01 febbraio 2018 11:45

È passato un mese, ma il dibattito non si placa. Il 28 dicembre, a Mashhad, seconda città dell’Iran, c’era stata la prima delle manifestazioni contro il caro vita che per una settimana hanno scosso il paese.

Nel 2009 avevamo visto la classe media urbana iraniana scendere in piazza per protestare contro presunti brogli elettorali. All’epoca i cortei erano stati impressionanti, così come il coraggio dei manifestanti. In discussione c’era l’intero regime, ma oltre al fatto che questo non si poteva dire, per prudenza, era evidente che non era la massa popolare a manifestare.

A Mashhad e nelle 80 città che ne hanno seguito l’esempio, invece, erano i più poveri a urlare la loro collera, una collera immensa contro il folle aumento dei prezzi dei prodotti alimentari.

Intervento pragmatico
Senza alcun obiettivo strategico, il popolo ha contestato platealmente il regime, a cominciare dalla guida suprema, Ali Khamenei, capo delle sovrastruttura clericale che in Iran ha più potere delle istituzioni elette. Non si era mai visto niente del genere.

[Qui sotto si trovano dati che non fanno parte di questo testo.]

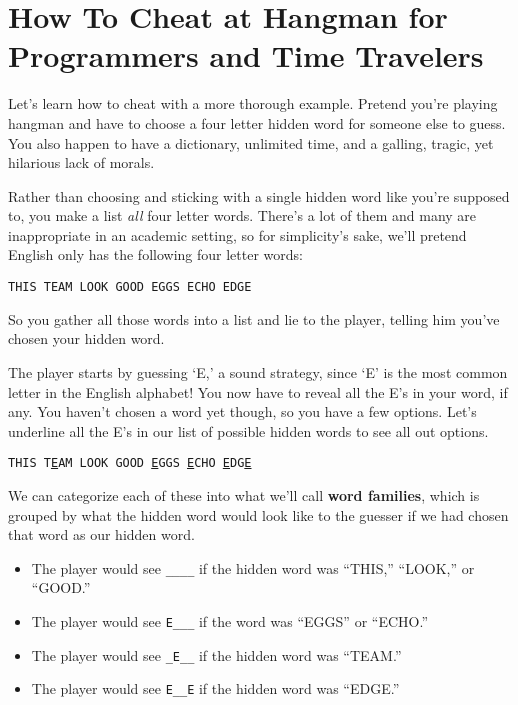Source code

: \documentclass[10pt,letterpaper]{article}
\begin{document}
\section{How To Cheat at Hangman for Programmers and Time Travelers}

Let's learn how to cheat with a more thorough example.
Pretend you're playing hangman and have to choose a four letter hidden word for someone else to guess.
You also happen to have a dictionary, unlimited time, and a galling, tragic, yet hilarious lack of morals.

Rather than choosing and sticking with a single hidden word like you're supposed to, you make a list \textit{all} four letter words.
There's a lot of them and many are inappropriate in an academic setting, so for simplicity's sake, we'll pretend English only has the following four letter words:


\begin{center}
	\texttt{THIS TEAM LOOK GOOD EGGS ECHO EDGE}
\end{center}

So you gather all those words into a list and lie to the player, telling him you've chosen your hidden word.

The player starts by guessing `E,' a sound strategy, since `E' is the most common letter in the English alphabet!
You now have to reveal all the E's in your word, if any.
You haven't chosen a word yet though, so you have a few options.
Let's underline all the E's in our list of possible hidden words to see all out options.

\begin{center}
	\texttt{THIS T\underline{E}AM LOOK GOOD \underline{E}GGS \underline{E}CHO \underline{E}DG\underline{E} }
\end{center}

We can categorize each of these into what we'll call \textbf{word families}, which is grouped by what the hidden word would look like to the guesser if we had chosen that word as our hidden word.

\begin{itemize}
	\item The player would see \texttt{\_\_\_\_} if the hidden word was ``THIS,'' ``LOOK,''  or ``GOOD.''
	\item The player would see \texttt{E\_\_\_} if the word was ``EGGS'' or ``ECHO.'' 
	\item The player would see \texttt{\_E\_\_} if the hidden word was ``TEAM.''
	\item The player would see \texttt{E\_\_E} if the hidden word was ``EDGE.''
\end{itemize}
\end{document}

Dopo i borghesi, anche il popolo rifiutava la teocrazia. Tuttavia il presidente della repubblica, il pragmatico Hassan Rohani, ha saputo affrontare il terremoto ricorrendo solo alle forze dell’ordine e senza coinvolgere i guardiani della rivoluzione, lo stato nello stato che rappresenta il braccio armato dei conservatori.

Questa crisi aveva dunque avvantaggiato il presidente e i riformatori che lo sostengono, ma da allora tutte le correnti del regime, riformatrici e conservatrici, si interrogano sul da farsi. Per i riformatori bisogna allentare il guinzaglio, sollevare il coperchio prima che la pressione lo faccia saltare. Ma i conservatori non vogliono sentirne parlare, convinti che sia meglio “comprare” i più poveri sovvenzionando i prezzi, e pazienza per l’equilibrio di bilancio.

Rohani ha fatto capire che come successe allo scià anche questo regime potrebbe cadere

Il dibattito è sempre più acceso, tanto che Rohani non ha esitato a dichiarare in un discorso trasmesso in tv nella giornata del 31 gennaio, alla vigilia di dieci giorni di commemorazione della rivoluzione islamica, che lo scià è caduto perché non aveva saputo ascoltare il popolo. “Non ha ascoltato i consigli del popolo. Non ha ascoltato la voce dei riformatori, dei suoi consiglieri, degli universitari, delle élite e delle persone istruite”.

Rohani parlava dello scià, ma chiaramente intendeva la guida suprema, incarnazione della teocrazia. Il presidente ha fatto capire che, come lo scià, anche questo regime potrebbe cadere. È un chiaro avvertimento lanciato ai conservatori, da prendere per quello che è: forse prematuro, ma totalmente corretto.